For Pharmacovigilance Centers
Each center should set up an institutional pharmacovigilance committee to sustain this program. It should present its adverse drug reaction data at institutional meetings and disseminate information regarding unusual adverse drug reactions through institutional newsletter or website to help engage its healthcare providers.
Act locally: Each center should establish rapport with all the doctors and pharmacists in its locality and satisfy their "felt needs" about drug information, new formulations and management of adverse events, when encountered.
Local networking: Without waiting for the linkages at central level to percolate downward, each center should network with local branches of professional organizations to reach their members.
Extend more than common courtesies: Provide information about similar reports, feedback of the causality assessment and enlist the notifier as a partner when the adverse drug reaction is presented or published.
Managerial interventions: Individual centers could implement periodic report-ing and "zero reporting" to inculcate a "reporting culture".
For Indian Academy of Pediatrics
The Academy has shown its commitment to ensure safe use of drugs in children by establishing a pharmacology cell, having its own adverse drug reaction reporting form and publishing an Indian Academy of Pediatrics drug formulary. Being an important stakeholder, the Indian Academy of Pediatrics should also take the initiative in collaborating with the program managers by sensitizing, informing and educating its members about the National Pharmacovigilance Program by regularly allotting time for discussion on pharmacovigilance at the various academic events organized by its branches all over the country.
Its official journal, Indian Pediatrics, should have a regular column related to drug safety in children and encourage publication of pediatric adverse drug reaction data.
Pediatricians should appreciate that now there is a system and a tool in place to collect and analyze adverse drug reaction data. They should start reporting adverse events and actively participate in the National Pharmacovigilance Program to help ensure that children in our country receive safe drugs.

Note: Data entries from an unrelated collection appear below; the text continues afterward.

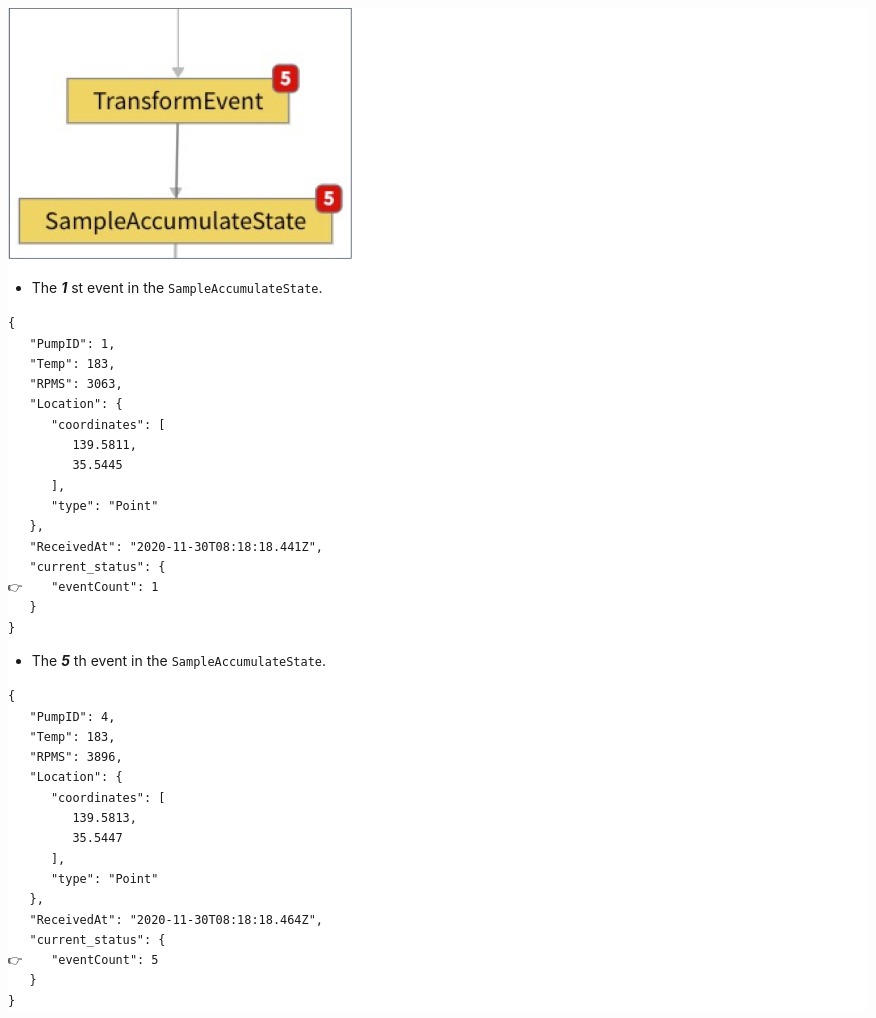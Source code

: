 <img src="../../imgs/02_AppBuilder/slide27.png" width=40%>

* The ***1*** st event in the `SampleAccumulateState`.
```
{
   "PumpID": 1,
   "Temp": 183,
   "RPMS": 3063,
   "Location": {
      "coordinates": [
         139.5811,
         35.5445
      ],
      "type": "Point"
   },
   "ReceivedAt": "2020-11-30T08:18:18.441Z",
   "current_status": {
👉    "eventCount": 1
   }
}
```

* The ***5*** th event in the `SampleAccumulateState`.
```
{
   "PumpID": 4,
   "Temp": 183,
   "RPMS": 3896,
   "Location": {
      "coordinates": [
         139.5813,
         35.5447
      ],
      "type": "Point"
   },
   "ReceivedAt": "2020-11-30T08:18:18.464Z",
   "current_status": {
👉    "eventCount": 5
   }
}
```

The authors wish to thank Dr. Nilima A. Kshirsagar, Dean, Seth GS Medical College and KEM Hospital, Mumbai for permitting them to publish this article
Contributors: SBB was responsible for the concept, drafting of the manuscript, final approval of the version and will act as the guarantor of the article. SK was responsible for discussing core ideas, critical revision of the manuscript for intellectual content and final approval of the version.
Competing interests: SBB participated in the meeting held in Mumbai in March 2003 to evolve consensual protocol for the National Pharmacovigilance Program. SK is a member of the Adverse Event Monitoring Cell at his institution.